What is being asked »
Transcription task. Write out each entry verbatim and exclude any image.
.....
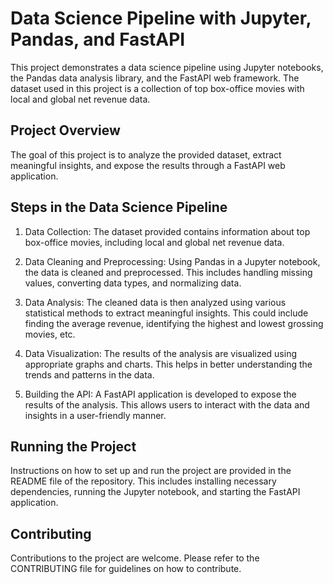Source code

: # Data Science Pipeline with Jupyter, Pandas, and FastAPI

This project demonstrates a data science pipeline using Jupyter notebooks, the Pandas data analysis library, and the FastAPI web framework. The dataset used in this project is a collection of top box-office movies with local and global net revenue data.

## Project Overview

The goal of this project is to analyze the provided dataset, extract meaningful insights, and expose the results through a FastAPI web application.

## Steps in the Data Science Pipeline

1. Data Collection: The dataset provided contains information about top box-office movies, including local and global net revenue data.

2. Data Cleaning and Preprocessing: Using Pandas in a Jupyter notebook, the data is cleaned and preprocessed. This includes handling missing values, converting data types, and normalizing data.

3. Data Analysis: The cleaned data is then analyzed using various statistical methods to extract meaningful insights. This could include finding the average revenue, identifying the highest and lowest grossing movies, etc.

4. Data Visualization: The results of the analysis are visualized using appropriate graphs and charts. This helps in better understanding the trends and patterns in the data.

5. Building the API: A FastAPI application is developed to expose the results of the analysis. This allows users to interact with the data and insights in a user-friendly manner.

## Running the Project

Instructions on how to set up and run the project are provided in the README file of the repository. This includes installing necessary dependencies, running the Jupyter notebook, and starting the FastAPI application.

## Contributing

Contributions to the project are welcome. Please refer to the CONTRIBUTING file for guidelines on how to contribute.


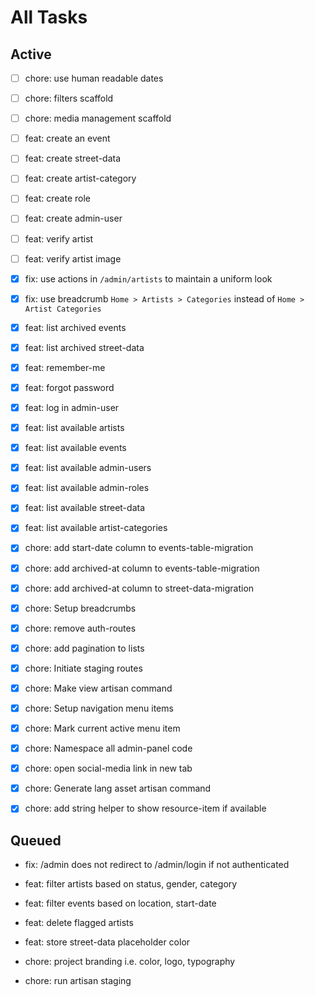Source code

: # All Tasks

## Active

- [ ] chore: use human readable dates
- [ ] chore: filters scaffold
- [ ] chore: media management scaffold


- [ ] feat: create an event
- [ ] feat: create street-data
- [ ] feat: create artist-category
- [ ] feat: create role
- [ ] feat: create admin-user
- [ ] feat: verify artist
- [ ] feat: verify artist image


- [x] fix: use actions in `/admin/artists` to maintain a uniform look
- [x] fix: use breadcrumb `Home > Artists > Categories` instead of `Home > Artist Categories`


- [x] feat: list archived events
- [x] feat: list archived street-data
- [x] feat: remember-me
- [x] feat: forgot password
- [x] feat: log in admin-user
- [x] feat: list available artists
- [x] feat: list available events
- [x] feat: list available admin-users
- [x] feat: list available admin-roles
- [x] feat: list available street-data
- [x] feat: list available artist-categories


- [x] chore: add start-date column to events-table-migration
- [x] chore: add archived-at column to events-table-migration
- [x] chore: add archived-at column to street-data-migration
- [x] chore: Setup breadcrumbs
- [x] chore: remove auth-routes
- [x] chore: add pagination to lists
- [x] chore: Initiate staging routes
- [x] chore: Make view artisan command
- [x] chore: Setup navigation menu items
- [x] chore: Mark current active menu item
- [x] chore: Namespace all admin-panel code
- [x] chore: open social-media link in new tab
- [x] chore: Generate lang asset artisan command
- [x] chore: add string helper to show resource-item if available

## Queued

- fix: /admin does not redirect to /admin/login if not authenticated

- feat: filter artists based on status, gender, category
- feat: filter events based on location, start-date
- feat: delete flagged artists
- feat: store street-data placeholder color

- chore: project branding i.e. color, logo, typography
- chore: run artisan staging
.....
Exercise solution »
Source code

: # Data Science Pipeline with Jupyter, Pandas, and FastAPI

This project demonstrates a data science pipeline using Jupyter notebooks, the Pandas data analysis library, and the FastAPI web framework. The dataset used in this project is a collection of top box-office movies with local and global net revenue data.

## Project Overview

The goal of this project is to analyze the provided dataset, extract meaningful insights, and expose the results through a FastAPI web application.

## Steps in the Data Science Pipeline

1. Data Collection: The dataset provided contains information about top box-office movies, including local and global net revenue data.

2. Data Cleaning and Preprocessing: Using Pandas in a Jupyter notebook, the data is cleaned and preprocessed. This includes handling missing values, converting data types, and normalizing data.

3. Data Analysis: The cleaned data is then analyzed using various statistical methods to extract meaningful insights. This could include finding the average revenue, identifying the highest and lowest grossing movies, etc.

4. Data Visualization: The results of the analysis are visualized using appropriate graphs and charts. This helps in better understanding the trends and patterns in the data.

5. Building the API: A FastAPI application is developed to expose the results of the analysis. This allows users to interact with the data and insights in a user-friendly manner.

## Running the Project

Instructions on how to set up and run the project are provided in the README file of the repository. This includes installing necessary dependencies, running the Jupyter notebook, and starting the FastAPI application.

## Contributing

Contributions to the project are welcome. Please refer to the CONTRIBUTING file for guidelines on how to contribute.


Source code

: # All Tasks

## Active

- [ ] chore: use human readable dates
- [ ] chore: filters scaffold
- [ ] chore: media management scaffold


- [ ] feat: create an event
- [ ] feat: create street-data
- [ ] feat: create artist-category
- [ ] feat: create role
- [ ] feat: create admin-user
- [ ] feat: verify artist
- [ ] feat: verify artist image


- [x] fix: use actions in `/admin/artists` to maintain a uniform look
- [x] fix: use breadcrumb `Home > Artists > Categories` instead of `Home > Artist Categories`


- [x] feat: list archived events
- [x] feat: list archived street-data
- [x] feat: remember-me
- [x] feat: forgot password
- [x] feat: log in admin-user
- [x] feat: list available artists
- [x] feat: list available events
- [x] feat: list available admin-users
- [x] feat: list available admin-roles
- [x] feat: list available street-data
- [x] feat: list available artist-categories


- [x] chore: add start-date column to events-table-migration
- [x] chore: add archived-at column to events-table-migration
- [x] chore: add archived-at column to street-data-migration
- [x] chore: Setup breadcrumbs
- [x] chore: remove auth-routes
- [x] chore: add pagination to lists
- [x] chore: Initiate staging routes
- [x] chore: Make view artisan command
- [x] chore: Setup navigation menu items
- [x] chore: Mark current active menu item
- [x] chore: Namespace all admin-panel code
- [x] chore: open social-media link in new tab
- [x] chore: Generate lang asset artisan command
- [x] chore: add string helper to show resource-item if available

## Queued

- fix: /admin does not redirect to /admin/login if not authenticated

- feat: filter artists based on status, gender, category
- feat: filter events based on location, start-date
- feat: delete flagged artists
- feat: store street-data placeholder color

- chore: project branding i.e. color, logo, typography
- chore: run artisan staging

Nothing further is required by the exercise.